/* ---- Google Analytics Code Below */

Monday, May 22, 2023

Seeing Meta Lenses

Seeing it sensing it.  Machine seeing, sensing.


Metalenses are finally moving into consumers’ hands

Inside today’s computers, phones, and other mobile devices, more and more sensors, processors, and other electronics are fighting for space. Taking up a big part of this valuable real estate are the cameras—just about every gadget needs a camera, or two, three, or more. And the most space-consuming part of the camera is the lens.

The lenses in our mobile devices typically collect and direct incoming light by refraction, using a curve in a transparent material, usually plastic, to bend the rays. So these lenses can’t shrink much more than they already have: To make a camera small, the lens must have a short focal length; but the shorter the focal length, the greater the curvature and therefore the thickness at the center. These highly curved lenses also suffer from all sorts of aberrations, so camera-module manufacturers use multiple lenses to compensate, adding to the camera’s bulk.

With today’s lenses, the size of the camera and image quality are pulling in different directions.

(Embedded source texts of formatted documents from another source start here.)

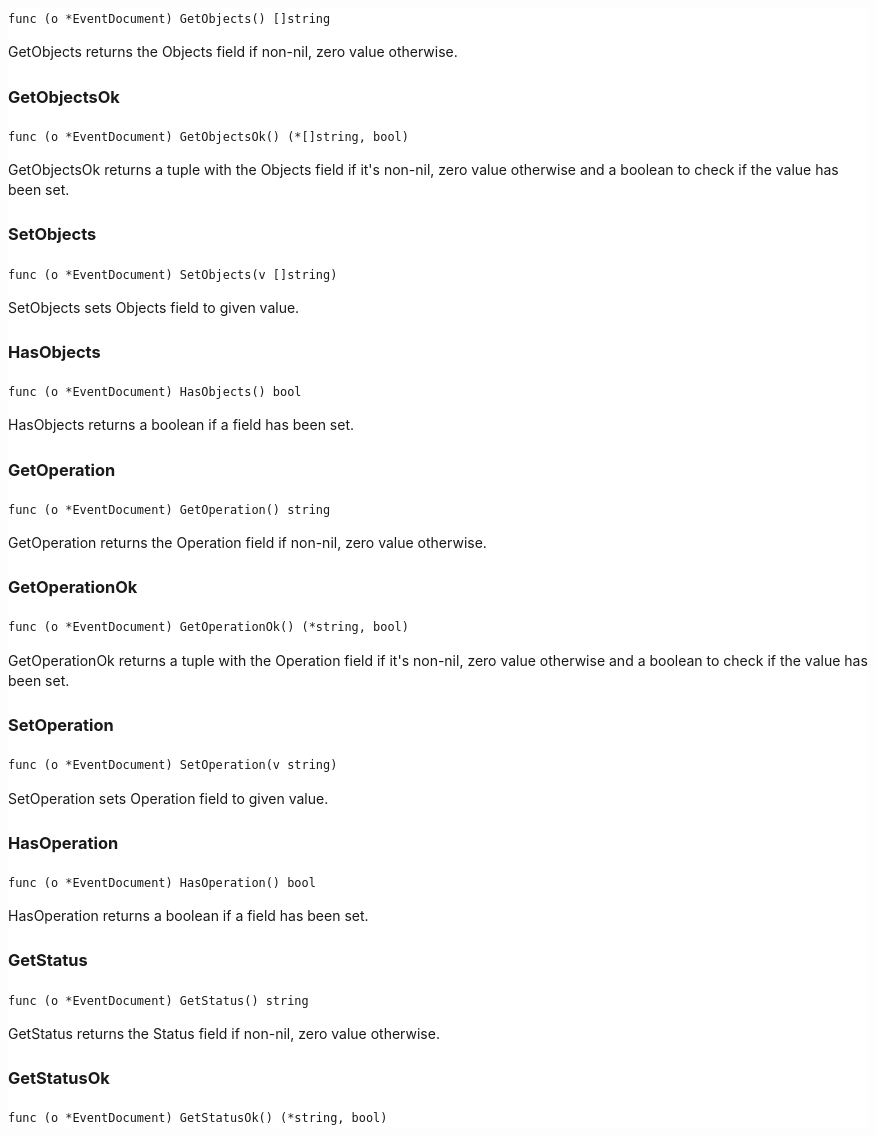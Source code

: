 `func (o *EventDocument) GetObjects() []string`

GetObjects returns the Objects field if non-nil, zero value otherwise.

### GetObjectsOk

`func (o *EventDocument) GetObjectsOk() (*[]string, bool)`

GetObjectsOk returns a tuple with the Objects field if it's non-nil, zero value otherwise
and a boolean to check if the value has been set.

### SetObjects

`func (o *EventDocument) SetObjects(v []string)`

SetObjects sets Objects field to given value.

### HasObjects

`func (o *EventDocument) HasObjects() bool`

HasObjects returns a boolean if a field has been set.

### GetOperation

`func (o *EventDocument) GetOperation() string`

GetOperation returns the Operation field if non-nil, zero value otherwise.

### GetOperationOk

`func (o *EventDocument) GetOperationOk() (*string, bool)`

GetOperationOk returns a tuple with the Operation field if it's non-nil, zero value otherwise
and a boolean to check if the value has been set.

### SetOperation

`func (o *EventDocument) SetOperation(v string)`

SetOperation sets Operation field to given value.

### HasOperation

`func (o *EventDocument) HasOperation() bool`

HasOperation returns a boolean if a field has been set.

### GetStatus

`func (o *EventDocument) GetStatus() string`

GetStatus returns the Status field if non-nil, zero value otherwise.

### GetStatusOk

`func (o *EventDocument) GetStatusOk() (*string, bool)`
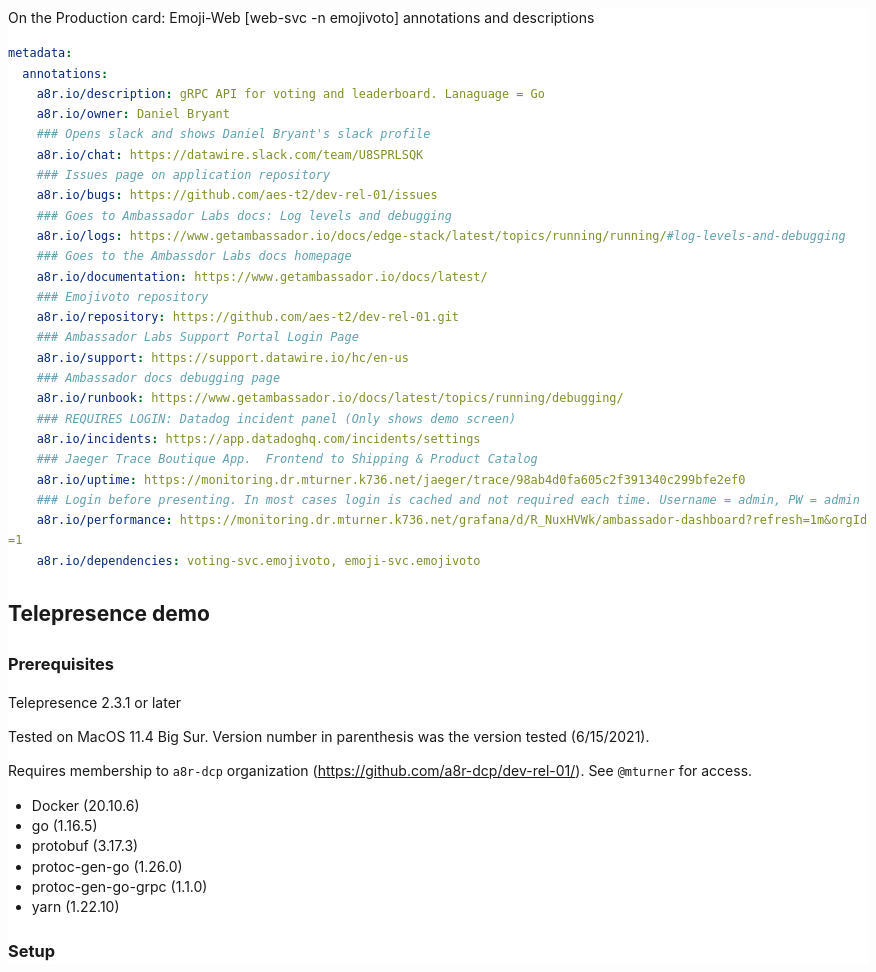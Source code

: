 On the Production card: Emoji-Web [web-svc -n emojivoto] annotations and descriptions  

```yaml
metadata:
  annotations:
    a8r.io/description: gRPC API for voting and leaderboard. Lanaguage = Go
    a8r.io/owner: Daniel Bryant
    ### Opens slack and shows Daniel Bryant's slack profile
    a8r.io/chat: https://datawire.slack.com/team/U8SPRLSQK
    ### Issues page on application repository
    a8r.io/bugs: https://github.com/aes-t2/dev-rel-01/issues
    ### Goes to Ambassador Labs docs: Log levels and debugging
    a8r.io/logs: https://www.getambassador.io/docs/edge-stack/latest/topics/running/running/#log-levels-and-debugging
    ### Goes to the Ambassdor Labs docs homepage
    a8r.io/documentation: https://www.getambassador.io/docs/latest/
    ### Emojivoto repository
    a8r.io/repository: https://github.com/aes-t2/dev-rel-01.git
    ### Ambassador Labs Support Portal Login Page
    a8r.io/support: https://support.datawire.io/hc/en-us
    ### Ambassador docs debugging page
    a8r.io/runbook: https://www.getambassador.io/docs/latest/topics/running/debugging/
    ### REQUIRES LOGIN: Datadog incident panel (Only shows demo screen)
    a8r.io/incidents: https://app.datadoghq.com/incidents/settings
    ### Jaeger Trace Boutique App.  Frontend to Shipping & Product Catalog
    a8r.io/uptime: https://monitoring.dr.mturner.k736.net/jaeger/trace/98ab4d0fa605c2f391340c299bfe2ef0
    ### Login before presenting. In most cases login is cached and not required each time. Username = admin, PW = admin
    a8r.io/performance: https://monitoring.dr.mturner.k736.net/grafana/d/R_NuxHVWk/ambassador-dashboard?refresh=1m&orgId=1
    a8r.io/dependencies: voting-svc.emojivoto, emoji-svc.emojivoto
```

## Telepresence demo

### Prerequisites

Telepresence 2.3.1 or later

Tested on MacOS 11.4 Big Sur.  Version number in parenthesis was the version tested (6/15/2021).

Requires membership to `a8r-dcp` organization (https://github.com/a8r-dcp/dev-rel-01/).  See `@mturner` for access.

- Docker (20.10.6)
- go (1.16.5)
- protobuf (3.17.3)
- protoc-gen-go (1.26.0)
- protoc-gen-go-grpc (1.1.0)
- yarn (1.22.10)

### Setup
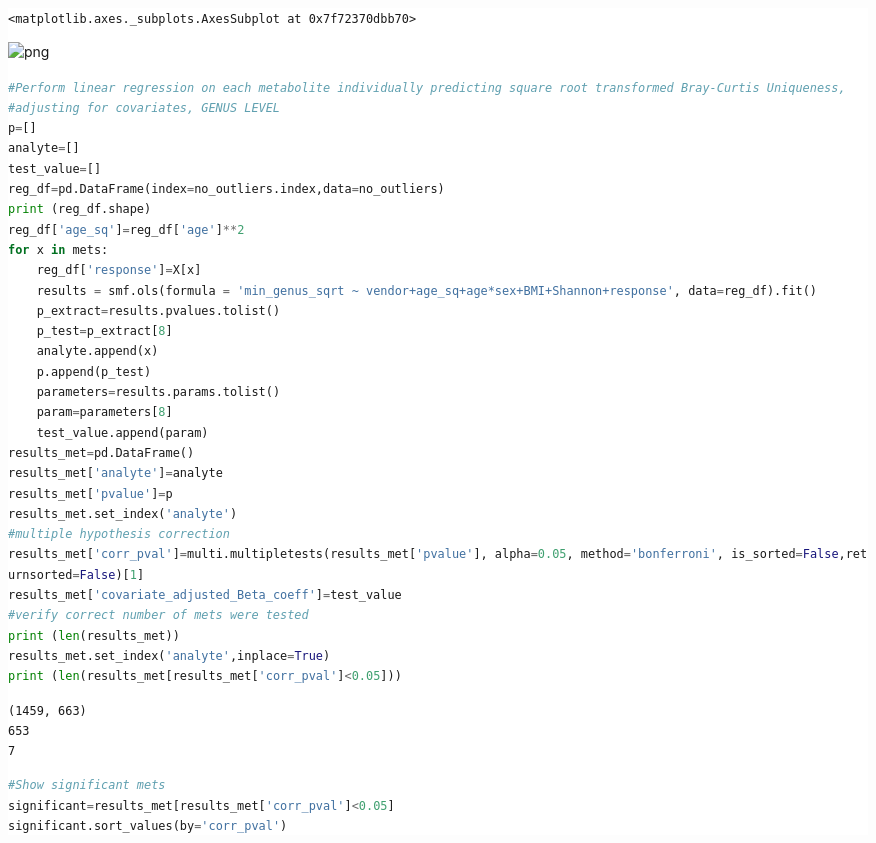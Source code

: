 


    <matplotlib.axes._subplots.AxesSubplot at 0x7f72370dbb70>




![png](output_6_1.png)



```python
#Perform linear regression on each metabolite individually predicting square root transformed Bray-Curtis Uniqueness,
#adjusting for covariates, GENUS LEVEL
p=[]
analyte=[]
test_value=[]
reg_df=pd.DataFrame(index=no_outliers.index,data=no_outliers)
print (reg_df.shape)
reg_df['age_sq']=reg_df['age']**2
for x in mets:
    reg_df['response']=X[x]
    results = smf.ols(formula = 'min_genus_sqrt ~ vendor+age_sq+age*sex+BMI+Shannon+response', data=reg_df).fit()
    p_extract=results.pvalues.tolist()
    p_test=p_extract[8]
    analyte.append(x)
    p.append(p_test)
    parameters=results.params.tolist()
    param=parameters[8]
    test_value.append(param)
results_met=pd.DataFrame()
results_met['analyte']=analyte
results_met['pvalue']=p
results_met.set_index('analyte')
#multiple hypothesis correction
results_met['corr_pval']=multi.multipletests(results_met['pvalue'], alpha=0.05, method='bonferroni', is_sorted=False,returnsorted=False)[1]
results_met['covariate_adjusted_Beta_coeff']=test_value
#verify correct number of mets were tested
print (len(results_met))
results_met.set_index('analyte',inplace=True)
print (len(results_met[results_met['corr_pval']<0.05]))
```

    (1459, 663)
    653
    7



```python
#Show significant mets
significant=results_met[results_met['corr_pval']<0.05]
significant.sort_values(by='corr_pval')
```

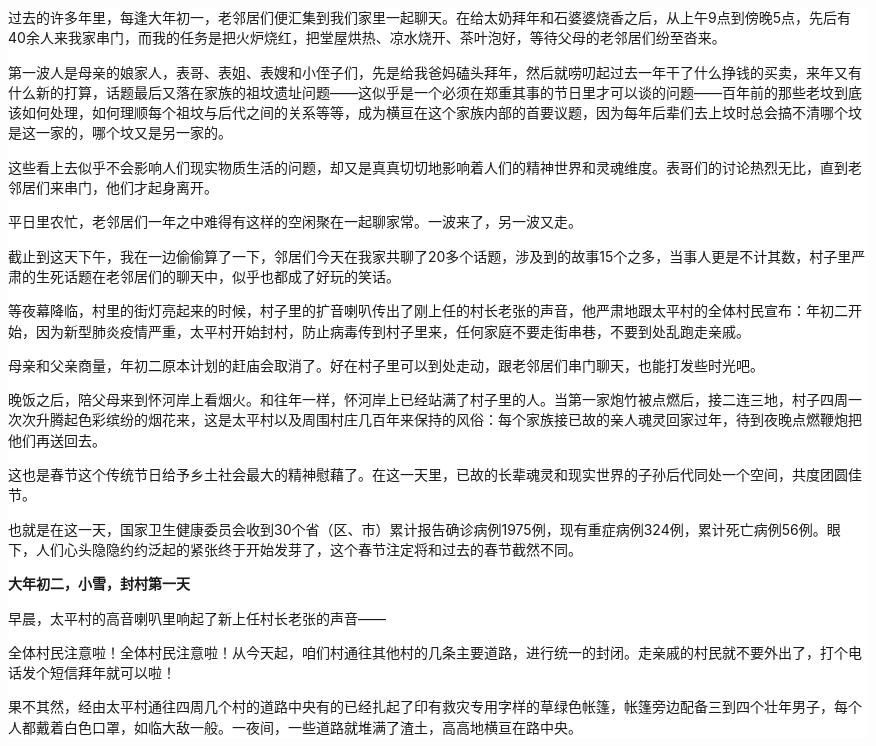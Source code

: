 过去的许多年里，每逢大年初一，老邻居们便汇集到我们家里一起聊天。在给太奶拜年和石婆婆烧香之后，从上午9点到傍晚5点，先后有40余人来我家串门，而我的任务是把火炉烧红，把堂屋烘热、凉水烧开、茶叶泡好，等待父母的老邻居们纷至沓来。

第一波人是母亲的娘家人，表哥、表姐、表嫂和小侄子们，先是给我爸妈磕头拜年，然后就唠叨起过去一年干了什么挣钱的买卖，来年又有什么新的打算，话题最后又落在家族的祖坟遗址问题——这似乎是一个必须在郑重其事的节日里才可以谈的问题——百年前的那些老坟到底该如何处理，如何理顺每个祖坟与后代之间的关系等等，成为横亘在这个家族内部的首要议题，因为每年后辈们去上坟时总会搞不清哪个坟是这一家的，哪个坟又是另一家的。

这些看上去似乎不会影响人们现实物质生活的问题，却又是真真切切地影响着人们的精神世界和灵魂维度。表哥们的讨论热烈无比，直到老邻居们来串门，他们才起身离开。

平日里农忙，老邻居们一年之中难得有这样的空闲聚在一起聊家常。一波来了，另一波又走。

截止到这天下午，我在一边偷偷算了一下，邻居们今天在我家共聊了20多个话题，涉及到的故事15个之多，当事人更是不计其数，村子里严肃的生死话题在老邻居们的聊天中，似乎也都成了好玩的笑话。

等夜幕降临，村里的街灯亮起来的时候，村子里的扩音喇叭传出了刚上任的村长老张的声音，他严肃地跟太平村的全体村民宣布：年初二开始，因为新型肺炎疫情严重，太平村开始封村，防止病毒传到村子里来，任何家庭不要走街串巷，不要到处乱跑走亲戚。

母亲和父亲商量，年初二原本计划的赶庙会取消了。好在村子里可以到处走动，跟老邻居们串门聊天，也能打发些时光吧。

晚饭之后，陪父母来到怀河岸上看烟火。和往年一样，怀河岸上已经站满了村子里的人。当第一家炮竹被点燃后，接二连三地，村子四周一次次升腾起色彩缤纷的烟花来，这是太平村以及周围村庄几百年来保持的风俗：每个家族接已故的亲人魂灵回家过年，待到夜晚点燃鞭炮把他们再送回去。

这也是春节这个传统节日给予乡土社会最大的精神慰藉了。在这一天里，已故的长辈魂灵和现实世界的子孙后代同处一个空间，共度团圆佳节。

也就是在这一天，国家卫生健康委员会收到30个省（区、市）累计报告确诊病例1975例，现有重症病例324例，累计死亡病例56例。眼下，人们心头隐隐约约泛起的紧张终于开始发芽了，这个春节注定将和过去的春节截然不同。

**大年初二，小雪，封村第一天**

早晨，太平村的高音喇叭里响起了新上任村长老张的声音——

全体村民注意啦！全体村民注意啦！从今天起，咱们村通往其他村的几条主要道路，进行统一的封闭。走亲戚的村民就不要外出了，打个电话发个短信拜年就可以啦！

果不其然，经由太平村通往四周几个村的道路中央有的已经扎起了印有救灾专用字样的草绿色帐篷，帐篷旁边配备三到四个壮年男子，每个人都戴着白色口罩，如临大敌一般。一夜间，一些道路就堆满了渣土，高高地横亘在路中央。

The only way to make lenses smaller and better is to replace refractive lenses with a different technology.

That technology exists. It’s the metalens, a device developed at Harvard and commercialized at Metalenz, where I am an applications engineer. We create these devices using traditional semiconductor-processing techniques to build nanostructures onto a flat surface. These nanostructures use a phenomenon called metasurface optics to direct and focus light. These lenses can be extremely thin—a few hundred micrometers thick, about twice the thickness of a human hair. And we can combine the functionality of multiple curved lenses into just one of our devices, further addressing the space crunch and opening up the possibility of new uses for cameras in mobile devices.

Before I tell you how the metalens evolved and how it works, consider a few previous efforts to replace the traditional curved lens.

Conceptually, any device that manipulates light does so by altering its three fundamental properties: phase, polarization, and intensity. The idea that any wave or wave field can be deconstructed down to these properties was proposed by Christiaan Huygens in 1678 and is a guiding principle in all of optics.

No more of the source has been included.